President John Dramani Mahama on Tuesday appealed to the Organization for Economic Cooperation and Development (OECD) to develop a blueprint for the development of lower middle income countries and other developing countries.
This, he said, would give them the leverage to generate funding and other resources to develop their economies and others in the sub region.
President Mahama made this call when he delivered an acceptance speech at the headquarters of OECD in Paris after formally signing onto the OECD as the ninth country in Africa and the 50th in the world.
President Mahama said Ghana would benefit from the organization as there were specific experiences to share and learn from the older members and gave the assurance that his administration would adhere to the tenets of the organization.

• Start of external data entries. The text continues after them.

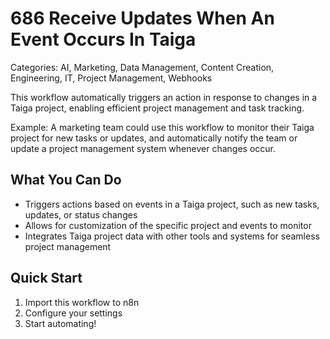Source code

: # 686 Receive Updates When An Event Occurs In Taiga

Categories: AI, Marketing, Data Management, Content Creation, Engineering, IT, Project Management, Webhooks

This workflow automatically triggers an action in response to changes in a Taiga project, enabling efficient project management and task tracking.

Example: A marketing team could use this workflow to monitor their Taiga project for new tasks or updates, and automatically notify the team or update a project management system whenever changes occur.

## What You Can Do
- Triggers actions based on events in a Taiga project, such as new tasks, updates, or status changes
- Allows for customization of the specific project and events to monitor
- Integrates Taiga project data with other tools and systems for seamless project management

## Quick Start
1. Import this workflow to n8n
2. Configure your settings
3. Start automating!


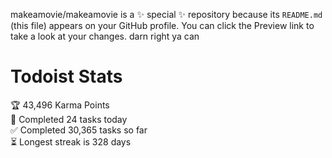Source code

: makeamovie/makeamovie is a ✨ special ✨ repository because its `README.md` (this file) appears on your GitHub profile.
You can click the Preview link to take a look at your changes. darn right ya can

# Todoist Stats

<!-- TODO-IST:START -->
🏆  43,496 Karma Points           
🌸  Completed 24 tasks today           
✅  Completed 30,365 tasks so far           
⏳  Longest streak is 328 days
<!-- TODO-IST:END -->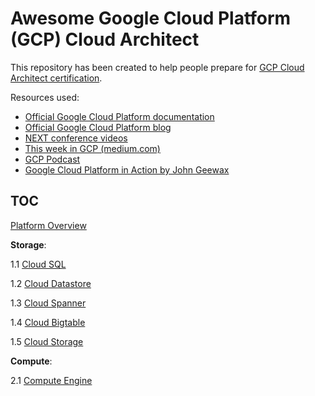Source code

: # Awesome Google Cloud Platform (GCP) Cloud Architect

This repository has been created to help people prepare for [GCP Cloud Architect certification](https://cloud.google.com/certification/cloud-architect). 

Resources used: 
* [Official Google Cloud Platform documentation](https://cloud.google.com/docs/)
* [Official Google Cloud Platform blog](https://cloudplatform.googleblog.com/)
* [NEXT conference videos](https://www.youtube.com/watch?v=j_K1YoMHpbk&list=PLIivdWyY5sqI8RuUibiH8sMb1ExIw0lAR)
* [This week in GCP (medium.com)](https://medium.com/google-cloud/weekly/home)
* [GCP Podcast](https://www.gcppodcast.com/)
* [Google Cloud Platform in Action by John Geewax](https://www.manning.com/books/google-cloud-platform-in-action)

## TOC

[Platform Overview](00-gcp-overview.md)

**Storage**:

1.1 [Cloud SQL](01-1-cloud-sql.md)

1.2 [Cloud Datastore](01-2-cloud-datastore.md)

1.3 [Cloud Spanner](01-3-cloud-spanner.md)

1.4 [Cloud Bigtable](01-4-cloud-bigtable.md)

1.5 [Cloud Storage](01-5-cloud-storage.md)

**Compute**:

2.1 [Compute Engine](02-1-compute-engine.md)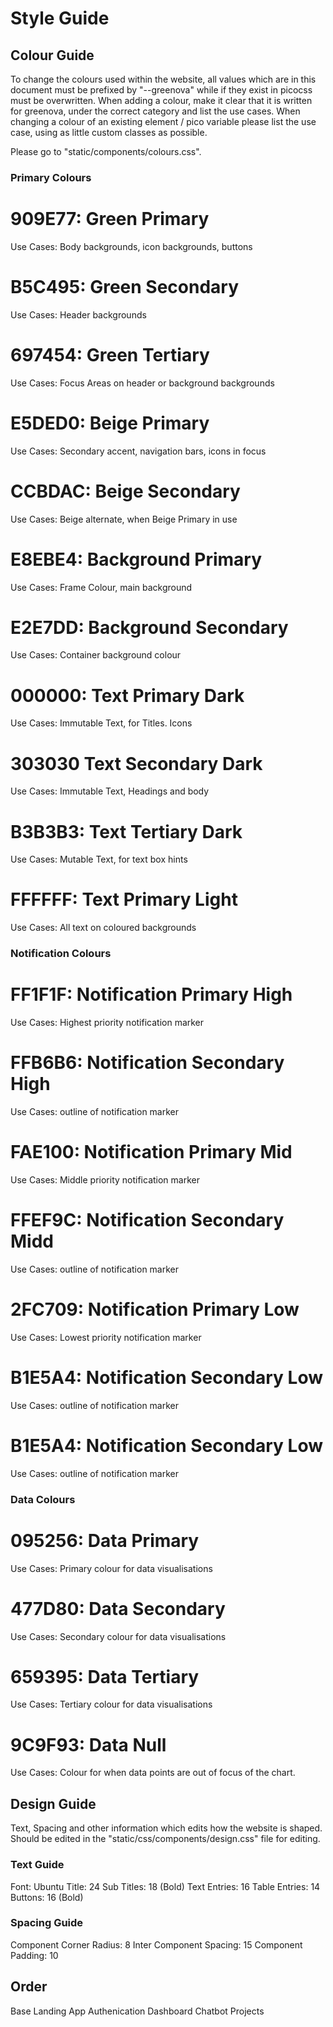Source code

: # Style Guide

## Colour Guide

To change the colours used within the website, all values which are in this document must be prefixed by "--greenova" while if they exist in picocss must be overwritten.
When adding a colour, make it clear that it is written for greenova, under the correct category and list the use cases.
When changing a colour of an existing element / pico variable please list the use case, using as little custom classes as possible.

Please go to "static/components/colours.css".

### Primary Colours

# 909E77: Green Primary

Use Cases: Body backgrounds, icon backgrounds, buttons

# B5C495: Green Secondary

Use Cases: Header backgrounds

# 697454: Green Tertiary

Use Cases: Focus Areas on header or background backgrounds

# E5DED0: Beige Primary

Use Cases: Secondary accent, navigation bars, icons in focus

# CCBDAC: Beige Secondary

Use Cases: Beige alternate, when Beige Primary in use

# E8EBE4: Background Primary

Use Cases: Frame Colour, main background

# E2E7DD: Background Secondary

Use Cases: Container background colour

# 000000: Text Primary Dark

Use Cases: Immutable Text, for Titles. Icons

# 303030 Text Secondary Dark

Use Cases: Immutable Text, Headings and body

# B3B3B3: Text Tertiary Dark

Use Cases: Mutable Text, for text box hints

# FFFFFF: Text Primary Light

Use Cases: All text on coloured backgrounds

### Notification Colours

# FF1F1F: Notification Primary High

Use Cases: Highest priority notification marker

# FFB6B6: Notification Secondary High

Use Cases: outline of notification marker

# FAE100: Notification Primary Mid

Use Cases: Middle priority notification marker

# FFEF9C: Notification Secondary Midd

Use Cases: outline of notification marker

# 2FC709: Notification Primary Low

Use Cases: Lowest priority notification marker

# B1E5A4: Notification Secondary Low

Use Cases: outline of notification marker

# B1E5A4: Notification Secondary Low

Use Cases: outline of notification marker

### Data Colours

# 095256: Data Primary

Use Cases: Primary colour for data visualisations

# 477D80: Data Secondary

Use Cases: Secondary colour for data visualisations

# 659395: Data Tertiary

Use Cases: Tertiary colour for data visualisations

# 9C9F93: Data Null

Use Cases: Colour for when data points are out of focus of the chart.

## Design Guide

Text, Spacing and other information which edits how the website is shaped. Should be edited in the "static/css/components/design.css" file for editing.

### Text Guide

Font: Ubuntu
Title: 24
Sub Titles: 18 (Bold)
Text Entries: 16
Table Entries: 14
Buttons: 16 (Bold)

### Spacing Guide

Component Corner Radius: 8
Inter Component Spacing: 15
Component Padding: 10

## Order

Base
Landing App
Authenication
Dashboard
Chatbot
Projects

He pledged to step up intra-African trade with neighbouring countries as a way of generating income and facilitating trade links among all the countries in the sub-region and beyond.
The President said in order to expand infrastructural development in the country, government had engaged the International Monetary Fund and other funding agencies hinting that government would continue to collaborate with other agencies to achieve her desired development goals.
President Mahama said government would also carry out structural reforms in the areas of Agriculture, health, employment and social protection to ensure that Ghanaians attained the desired socio-economic comfort.
On skills development, President Mahama said government would make an adjustment in training more technical and vocational personnel to take up responsibilities in the development agenda of Ghana.
This he said would form part of the reforms government would be carrying out in the coming years.
Mr Rintaro Tamaki, Deputy Secretary General of OECD gave the assurance that his outfit would mobilize necessary resources to support Ghana to harness her potential especially in deepening democratic dispensation.
He commended President Mahama for signing onto the OECD adding that they would provide capacity building and all other logistics that the West African country would be needing to step up infrastructural development.
The OECD, which is the arrow programme that has attracted President Mahama to France is an international economic organisation of 34 countries, founded in 1961 to stimulate economic progress and world trade.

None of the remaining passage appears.